So manchem nebenberuflichem Bierexperten dürfte es bei der Nachricht kalt den Rücken runtergelaufen sein: Der Bierabsatz in Deutschland ist im vergangenen Jahr deutlich zurückgegangen – um 5,5 Prozent. Nur noch 8,7 Milliarden Liter Gerstensaft kauften die Deutschen ein. Historischer Tiefstand. Schuld daran hat auch die Pandemie. Wegen ihr fanden keine Volksfeste, Feiern oder Festivals statt. Gerade kleinere Brauereien, die von Veranstaltungen in ihrer Nähe profitieren, soll das treffen.

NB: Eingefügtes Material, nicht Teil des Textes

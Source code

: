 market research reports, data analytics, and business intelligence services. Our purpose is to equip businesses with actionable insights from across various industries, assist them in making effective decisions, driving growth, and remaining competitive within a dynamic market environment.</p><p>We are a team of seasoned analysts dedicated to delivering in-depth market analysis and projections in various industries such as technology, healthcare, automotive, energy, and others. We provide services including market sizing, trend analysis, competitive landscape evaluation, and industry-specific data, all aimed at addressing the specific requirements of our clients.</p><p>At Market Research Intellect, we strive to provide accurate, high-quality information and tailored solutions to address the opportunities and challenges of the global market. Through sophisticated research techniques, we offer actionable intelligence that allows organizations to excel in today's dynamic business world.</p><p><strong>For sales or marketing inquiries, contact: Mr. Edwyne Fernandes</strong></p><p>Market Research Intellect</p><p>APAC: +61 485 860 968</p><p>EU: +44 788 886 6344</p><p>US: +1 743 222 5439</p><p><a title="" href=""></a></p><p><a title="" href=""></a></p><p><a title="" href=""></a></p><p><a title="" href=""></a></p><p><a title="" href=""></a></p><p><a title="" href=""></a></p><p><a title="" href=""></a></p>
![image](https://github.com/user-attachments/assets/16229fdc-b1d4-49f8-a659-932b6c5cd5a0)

Doch Entwarnung: Alle Freunde regionaler Braukunst aus dem Landkreis Dillingen brauchen sich keine Sorgen machen. Die beiden hier verhafteten Bierschöpfer geben sich zuversichtlich.
Beim Wertinger Schwanenbräu sieht man den Trend zur Flasche
Die letzte Brauerei im Landkreis steht in Wertingen. Dort führt Fritz Carry Schwanenbräu – ein Unternehmen mit längerer Tradition als das bayerische Reinheitsgebot. Auch Carry musste sich auf die Pandemie einstellen: 2020 habe er weniger Gaststätten beliefert als in den Jahren zuvor. Außerdem konnte das Wertinger Volksfest, wo in normalen Zeiten knapp 100 Hektoliter seines Festbieres über die Theke gehen, nicht in gewohnter Manier stattfinden. Der Firmenchef füllte dann kurzerhand sein Festbier, das es eigentlich nur in Fässern gibt, in Flaschen ab und bot diese zum Verkauf an – und so mancher Freund des Gerstensafts zeigte sich offensichtlich solidarisch. Wie Carry erklärt, konnte er so immerhin 65 Hektoliter seines Festbiers verkaufen.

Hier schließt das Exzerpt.